Instructions to follow:
The required output is the line with "data and charting" through the final line of the entries, each one exactly as it stands.
(Records supplied begins)
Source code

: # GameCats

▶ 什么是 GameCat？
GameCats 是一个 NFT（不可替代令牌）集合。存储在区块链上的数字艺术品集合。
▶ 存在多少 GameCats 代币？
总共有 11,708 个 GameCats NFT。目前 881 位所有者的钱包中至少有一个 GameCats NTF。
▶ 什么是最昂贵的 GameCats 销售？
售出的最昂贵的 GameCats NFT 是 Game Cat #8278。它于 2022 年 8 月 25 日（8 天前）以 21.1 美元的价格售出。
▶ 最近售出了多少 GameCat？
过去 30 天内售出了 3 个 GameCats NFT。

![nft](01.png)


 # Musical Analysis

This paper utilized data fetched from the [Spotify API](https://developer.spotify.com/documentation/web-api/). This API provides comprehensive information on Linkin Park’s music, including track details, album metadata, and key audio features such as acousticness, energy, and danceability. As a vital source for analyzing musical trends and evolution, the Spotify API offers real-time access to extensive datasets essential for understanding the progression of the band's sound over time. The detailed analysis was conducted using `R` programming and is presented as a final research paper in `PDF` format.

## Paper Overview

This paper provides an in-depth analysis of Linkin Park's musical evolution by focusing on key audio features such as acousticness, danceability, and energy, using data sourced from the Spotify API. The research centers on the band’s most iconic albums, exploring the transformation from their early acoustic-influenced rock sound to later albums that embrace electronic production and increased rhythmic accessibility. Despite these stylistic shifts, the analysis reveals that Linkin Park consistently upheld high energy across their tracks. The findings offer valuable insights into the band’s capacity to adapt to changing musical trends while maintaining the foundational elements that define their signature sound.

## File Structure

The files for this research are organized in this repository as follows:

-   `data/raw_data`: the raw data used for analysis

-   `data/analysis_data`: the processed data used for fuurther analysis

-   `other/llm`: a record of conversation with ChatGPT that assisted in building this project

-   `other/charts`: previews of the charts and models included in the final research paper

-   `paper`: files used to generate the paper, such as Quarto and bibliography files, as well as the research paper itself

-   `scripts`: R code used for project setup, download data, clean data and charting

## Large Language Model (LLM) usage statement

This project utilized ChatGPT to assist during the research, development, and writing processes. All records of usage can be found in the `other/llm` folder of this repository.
(Records supplied ends)
Solution for this task:
-   `scripts`: R code used for project setup, download data, clean data and charting

## Large Language Model (LLM) usage statement

This project utilized ChatGPT to assist during the research, development, and writing processes. All records of usage can be found in the `other/llm` folder of this repository.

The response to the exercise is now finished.